Yoğunlaştırılmış eğitmenlik kursları en azından bir ay boyunca aralıksız devam eden kurslar. Bu nedenle böyle kurslara insanlar hayatlarının rutin bir anında gelmiyorlar. Ya yaşamlarında büyük bir değişiklik yapmak için işlerinden ayrılıp geliyorlar; ya bir şey canlarına tak ediyor ve ne kadar izinleri, kredileri varsa onu kullanıp geliyorlar. Bu kurslar genelde maddi bakımdan oldukça ciddi yatırımlar olduğu için insanın ‘Kısmet olursa seneye yaparım’ diye diye yıllarca ertelediği türden bir macera. Bizim için de öyleydi. Arabasını satıp gelen mi dersin, evdeki eşyaları sattıktan sonra son kalan parasıyla kendini Bali’ye atan mı dersin….. Neyse, sonuç olarak buraya gelen insanlar büyük çoğunlukla hayatlarının çok özel bir evresinde oluyorlar. Kendi deneyimime ve buradaki gözlemlerime dayanarak söylüyorum bu özel evrede yapılabilecek en iyi şeylerden biri kalkıp inziva eğitimine katılmak.

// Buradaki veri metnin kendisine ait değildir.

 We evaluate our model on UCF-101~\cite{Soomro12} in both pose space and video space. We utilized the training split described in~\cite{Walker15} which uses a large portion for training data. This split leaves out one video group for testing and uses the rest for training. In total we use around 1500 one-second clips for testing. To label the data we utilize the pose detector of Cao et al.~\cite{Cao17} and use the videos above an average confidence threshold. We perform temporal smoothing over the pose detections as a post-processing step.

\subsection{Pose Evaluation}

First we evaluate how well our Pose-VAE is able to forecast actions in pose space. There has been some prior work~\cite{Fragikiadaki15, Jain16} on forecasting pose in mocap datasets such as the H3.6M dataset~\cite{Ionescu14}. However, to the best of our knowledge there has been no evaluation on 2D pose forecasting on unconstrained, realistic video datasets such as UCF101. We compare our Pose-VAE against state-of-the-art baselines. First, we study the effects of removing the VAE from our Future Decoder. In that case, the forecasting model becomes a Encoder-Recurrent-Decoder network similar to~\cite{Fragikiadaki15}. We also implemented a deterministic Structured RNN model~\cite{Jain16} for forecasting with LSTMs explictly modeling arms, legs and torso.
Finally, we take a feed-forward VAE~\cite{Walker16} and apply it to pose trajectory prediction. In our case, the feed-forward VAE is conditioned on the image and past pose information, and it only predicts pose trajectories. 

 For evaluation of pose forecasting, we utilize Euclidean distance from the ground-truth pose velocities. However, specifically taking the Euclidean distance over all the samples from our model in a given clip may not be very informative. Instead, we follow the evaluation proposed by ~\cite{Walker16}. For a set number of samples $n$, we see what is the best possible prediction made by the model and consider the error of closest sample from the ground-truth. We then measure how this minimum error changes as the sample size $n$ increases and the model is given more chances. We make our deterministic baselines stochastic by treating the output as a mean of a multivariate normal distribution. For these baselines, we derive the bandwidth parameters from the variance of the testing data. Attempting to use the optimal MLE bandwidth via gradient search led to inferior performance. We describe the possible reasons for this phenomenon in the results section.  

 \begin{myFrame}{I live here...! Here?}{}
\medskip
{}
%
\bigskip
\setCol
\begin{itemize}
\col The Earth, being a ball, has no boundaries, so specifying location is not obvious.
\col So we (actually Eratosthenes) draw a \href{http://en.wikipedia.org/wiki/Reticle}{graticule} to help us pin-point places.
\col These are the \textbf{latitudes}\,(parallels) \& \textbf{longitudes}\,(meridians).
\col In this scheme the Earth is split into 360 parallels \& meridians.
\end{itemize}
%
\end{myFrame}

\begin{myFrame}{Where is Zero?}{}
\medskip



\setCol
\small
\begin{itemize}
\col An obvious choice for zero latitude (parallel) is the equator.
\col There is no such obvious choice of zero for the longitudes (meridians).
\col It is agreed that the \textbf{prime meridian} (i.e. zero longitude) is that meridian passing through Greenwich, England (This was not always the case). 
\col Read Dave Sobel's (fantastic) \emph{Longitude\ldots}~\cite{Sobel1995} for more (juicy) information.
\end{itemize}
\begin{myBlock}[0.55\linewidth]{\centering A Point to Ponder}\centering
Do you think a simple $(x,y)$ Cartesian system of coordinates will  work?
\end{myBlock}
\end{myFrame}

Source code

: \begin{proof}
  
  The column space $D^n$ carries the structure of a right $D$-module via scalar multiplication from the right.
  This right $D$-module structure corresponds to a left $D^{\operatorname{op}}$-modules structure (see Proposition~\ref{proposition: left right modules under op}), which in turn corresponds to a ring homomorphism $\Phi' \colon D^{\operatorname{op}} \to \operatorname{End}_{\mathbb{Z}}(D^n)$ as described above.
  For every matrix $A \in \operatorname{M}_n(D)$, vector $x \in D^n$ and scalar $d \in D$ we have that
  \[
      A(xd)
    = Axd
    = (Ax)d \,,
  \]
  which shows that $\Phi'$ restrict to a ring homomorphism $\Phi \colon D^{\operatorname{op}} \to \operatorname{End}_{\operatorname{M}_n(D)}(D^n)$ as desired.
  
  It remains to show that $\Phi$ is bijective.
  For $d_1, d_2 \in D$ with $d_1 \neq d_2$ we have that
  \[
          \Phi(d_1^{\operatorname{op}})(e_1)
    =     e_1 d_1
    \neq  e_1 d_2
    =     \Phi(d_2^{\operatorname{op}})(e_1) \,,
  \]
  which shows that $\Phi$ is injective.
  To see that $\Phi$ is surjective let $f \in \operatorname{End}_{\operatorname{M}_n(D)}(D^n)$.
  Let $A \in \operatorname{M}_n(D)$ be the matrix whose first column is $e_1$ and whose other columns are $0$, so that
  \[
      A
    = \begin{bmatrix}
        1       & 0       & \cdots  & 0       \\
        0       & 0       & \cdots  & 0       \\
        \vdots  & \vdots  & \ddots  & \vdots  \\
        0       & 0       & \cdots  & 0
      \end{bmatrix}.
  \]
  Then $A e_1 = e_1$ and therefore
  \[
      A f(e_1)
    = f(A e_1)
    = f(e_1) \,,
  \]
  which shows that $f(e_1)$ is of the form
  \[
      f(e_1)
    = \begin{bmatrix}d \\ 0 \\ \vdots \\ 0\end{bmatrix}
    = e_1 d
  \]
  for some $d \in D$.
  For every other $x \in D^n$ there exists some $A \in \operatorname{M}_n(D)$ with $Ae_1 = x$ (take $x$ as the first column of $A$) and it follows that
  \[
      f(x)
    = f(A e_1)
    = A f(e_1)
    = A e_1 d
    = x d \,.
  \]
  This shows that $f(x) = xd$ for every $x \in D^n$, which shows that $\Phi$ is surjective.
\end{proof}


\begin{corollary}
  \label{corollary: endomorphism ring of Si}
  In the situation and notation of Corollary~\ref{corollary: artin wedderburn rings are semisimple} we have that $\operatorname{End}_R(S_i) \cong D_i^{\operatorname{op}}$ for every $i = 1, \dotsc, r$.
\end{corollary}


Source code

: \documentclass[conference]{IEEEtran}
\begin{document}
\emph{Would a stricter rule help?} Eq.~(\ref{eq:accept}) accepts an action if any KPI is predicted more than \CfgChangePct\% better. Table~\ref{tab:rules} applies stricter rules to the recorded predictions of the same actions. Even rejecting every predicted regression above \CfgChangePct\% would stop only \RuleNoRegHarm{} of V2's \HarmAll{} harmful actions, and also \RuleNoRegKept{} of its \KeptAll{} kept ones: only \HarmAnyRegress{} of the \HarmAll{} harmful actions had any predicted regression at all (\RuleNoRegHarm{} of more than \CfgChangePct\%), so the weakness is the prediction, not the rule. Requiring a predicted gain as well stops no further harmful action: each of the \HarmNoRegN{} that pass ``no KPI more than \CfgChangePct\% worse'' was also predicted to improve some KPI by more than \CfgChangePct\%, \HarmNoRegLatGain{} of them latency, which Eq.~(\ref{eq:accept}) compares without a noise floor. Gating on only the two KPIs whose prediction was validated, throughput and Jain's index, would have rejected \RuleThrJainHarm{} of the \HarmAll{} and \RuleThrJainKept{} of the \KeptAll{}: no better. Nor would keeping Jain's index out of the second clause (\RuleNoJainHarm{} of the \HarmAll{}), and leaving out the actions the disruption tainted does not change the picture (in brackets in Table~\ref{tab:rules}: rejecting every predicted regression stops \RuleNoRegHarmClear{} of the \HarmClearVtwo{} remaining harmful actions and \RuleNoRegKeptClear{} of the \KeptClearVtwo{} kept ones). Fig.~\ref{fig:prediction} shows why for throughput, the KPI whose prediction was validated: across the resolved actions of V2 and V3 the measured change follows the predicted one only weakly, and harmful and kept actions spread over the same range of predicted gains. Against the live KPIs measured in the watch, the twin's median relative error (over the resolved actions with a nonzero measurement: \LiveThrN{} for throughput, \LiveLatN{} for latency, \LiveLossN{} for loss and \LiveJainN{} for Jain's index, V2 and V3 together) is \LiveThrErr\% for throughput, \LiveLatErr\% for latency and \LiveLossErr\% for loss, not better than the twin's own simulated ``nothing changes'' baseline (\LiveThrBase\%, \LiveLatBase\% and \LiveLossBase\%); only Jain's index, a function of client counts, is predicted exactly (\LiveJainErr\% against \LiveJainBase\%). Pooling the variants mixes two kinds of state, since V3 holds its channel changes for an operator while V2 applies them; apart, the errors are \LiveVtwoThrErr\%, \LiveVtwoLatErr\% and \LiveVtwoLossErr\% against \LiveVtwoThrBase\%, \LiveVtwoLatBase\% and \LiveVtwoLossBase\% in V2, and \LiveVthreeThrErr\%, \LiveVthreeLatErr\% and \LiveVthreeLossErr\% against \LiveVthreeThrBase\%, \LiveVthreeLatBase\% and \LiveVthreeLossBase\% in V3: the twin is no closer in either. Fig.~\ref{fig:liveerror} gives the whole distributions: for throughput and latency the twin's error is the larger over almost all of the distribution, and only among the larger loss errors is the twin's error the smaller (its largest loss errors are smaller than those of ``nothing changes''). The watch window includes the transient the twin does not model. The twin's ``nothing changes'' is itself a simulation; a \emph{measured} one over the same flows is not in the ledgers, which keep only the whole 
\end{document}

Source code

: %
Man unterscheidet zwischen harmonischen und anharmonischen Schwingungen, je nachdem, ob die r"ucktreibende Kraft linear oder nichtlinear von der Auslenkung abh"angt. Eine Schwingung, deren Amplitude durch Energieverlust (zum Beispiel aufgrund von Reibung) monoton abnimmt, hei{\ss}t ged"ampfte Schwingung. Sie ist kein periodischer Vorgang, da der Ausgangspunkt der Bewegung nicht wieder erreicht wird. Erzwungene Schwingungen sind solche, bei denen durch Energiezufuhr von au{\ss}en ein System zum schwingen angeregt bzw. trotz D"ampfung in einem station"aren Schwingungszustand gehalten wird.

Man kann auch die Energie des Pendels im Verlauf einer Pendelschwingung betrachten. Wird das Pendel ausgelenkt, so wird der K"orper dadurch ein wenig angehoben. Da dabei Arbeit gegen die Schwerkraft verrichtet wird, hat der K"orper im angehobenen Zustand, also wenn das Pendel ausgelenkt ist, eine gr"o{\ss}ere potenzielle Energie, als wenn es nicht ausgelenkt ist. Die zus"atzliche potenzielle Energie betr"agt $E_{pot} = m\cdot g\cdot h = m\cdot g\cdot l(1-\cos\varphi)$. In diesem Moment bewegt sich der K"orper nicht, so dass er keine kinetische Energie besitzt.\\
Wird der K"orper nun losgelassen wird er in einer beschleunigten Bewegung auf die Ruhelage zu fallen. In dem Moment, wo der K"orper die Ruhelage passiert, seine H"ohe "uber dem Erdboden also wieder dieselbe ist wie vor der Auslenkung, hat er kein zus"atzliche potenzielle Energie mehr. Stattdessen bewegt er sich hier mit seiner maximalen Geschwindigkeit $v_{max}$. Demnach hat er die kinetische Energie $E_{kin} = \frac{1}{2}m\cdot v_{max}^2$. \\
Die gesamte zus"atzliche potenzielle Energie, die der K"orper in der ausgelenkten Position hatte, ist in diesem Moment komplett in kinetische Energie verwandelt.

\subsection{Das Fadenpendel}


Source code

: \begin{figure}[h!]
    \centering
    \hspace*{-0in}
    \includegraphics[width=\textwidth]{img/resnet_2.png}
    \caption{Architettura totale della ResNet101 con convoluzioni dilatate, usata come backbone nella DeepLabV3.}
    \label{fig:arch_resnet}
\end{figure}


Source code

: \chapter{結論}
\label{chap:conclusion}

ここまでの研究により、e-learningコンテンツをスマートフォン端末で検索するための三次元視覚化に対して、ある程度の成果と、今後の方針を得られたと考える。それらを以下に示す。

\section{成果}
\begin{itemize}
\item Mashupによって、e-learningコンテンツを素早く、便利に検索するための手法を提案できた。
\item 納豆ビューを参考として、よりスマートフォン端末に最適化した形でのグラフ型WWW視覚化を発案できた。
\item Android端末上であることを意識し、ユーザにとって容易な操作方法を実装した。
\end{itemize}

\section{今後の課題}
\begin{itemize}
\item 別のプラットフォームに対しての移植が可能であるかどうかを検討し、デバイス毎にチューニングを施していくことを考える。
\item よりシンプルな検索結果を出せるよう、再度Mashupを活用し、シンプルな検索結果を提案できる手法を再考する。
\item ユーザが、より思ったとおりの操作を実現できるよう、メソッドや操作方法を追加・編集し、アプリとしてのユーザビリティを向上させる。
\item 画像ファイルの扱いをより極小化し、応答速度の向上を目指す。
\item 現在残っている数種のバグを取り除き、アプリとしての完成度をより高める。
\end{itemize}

Zorlu bir süeç buradaki, oldukça yoğun hem fiziksel hem zihinsel hem de ruhsal olarak. Zaten hayatının çetrefilli bir evresinde olan insan iyice yıpranmaz mı diye düşünebilirsiniz. O zaman ben de size bu hafta yaşanan bir olayı anlatayım:
Öğrenciler buraya, bu adaya, bu ülkeye tek başlarına geliyorlar. Çoğu benzer durumdalar, ve yanlız oldukları için de kendilerini diğer öğrencilere açmaya hazır oluyorlar. Eğer doğru grup ruhu yakalanırsa çok güçlü bir arkadaşlık ve çok sağlam bir duygusal destek sistemi oluşturulabiliyor. Buradaki eğitmenlerin de aslında en büyük görevlerinden biri bu ruhun oluşmasını sağlamak ve onu ayakta tutmak. Neyse, sadede geleyim. Öğrencilerimden biri erken menepoz evresinde şu anda. Bu nedenle bir çok hormonal ve dolayısıyla da duygusal dalgalanma yaşıyor. Dün dersin ortasında bir anda ağlamaya başladı. Ama öyle minik minik sakin sakin değil. Hüngür hüngür, durduramıyor kesinlikle, ve sebebini de bilmiyor. Bir ara dışarı çıktı. Dışarıda ortalıkta tavuklar geziyor. Tavukların yanında da civcivleri var. Onları gördü, daha da çok ağladı. Bu öğrencim yönetici konumunda olan ve uzun yıllardır ağlamamış olduğunu söyleyen bir kadın. İnsanların yanında ağlamak istemedi kaçıp gitmek istedi. Elimden geldiğince destek olup grupla beraber kalması gerektiğini anlattım. Hiç mutlu olmadı bu durumdan, ama kaldı. Gitseydi bu grup zor zamanlarda kaçılacak bir ortam olacaktı. Tıpkı günlük hayatımızda girdiğimiz duygulardan ve empatiden yoksun birçok ortam gibi. Oysa bizim bu ortamın güvenli olmasına ve zor durumlarda kaçılacak değil aksine gidilecek bir yer olmasına ihtiyacımız vardı. Öğrencim dersin sonuna kadar kenarda dinlendi, ufak ufak da ağlamaya devam etti. Dersi grup sarılmasıyla kapattık. Dersten sonra onu artık arkadaşlarının şevkatine emanet ettim. Ertesi gün uzun uzun teşekkür etti kalmasını sağladığım için. Bugün çok daha güçlü ve keyifli görünüyor. Sabah şimdiye kadarki en iyi meditasyon deneyimini yaşadığını söyledi.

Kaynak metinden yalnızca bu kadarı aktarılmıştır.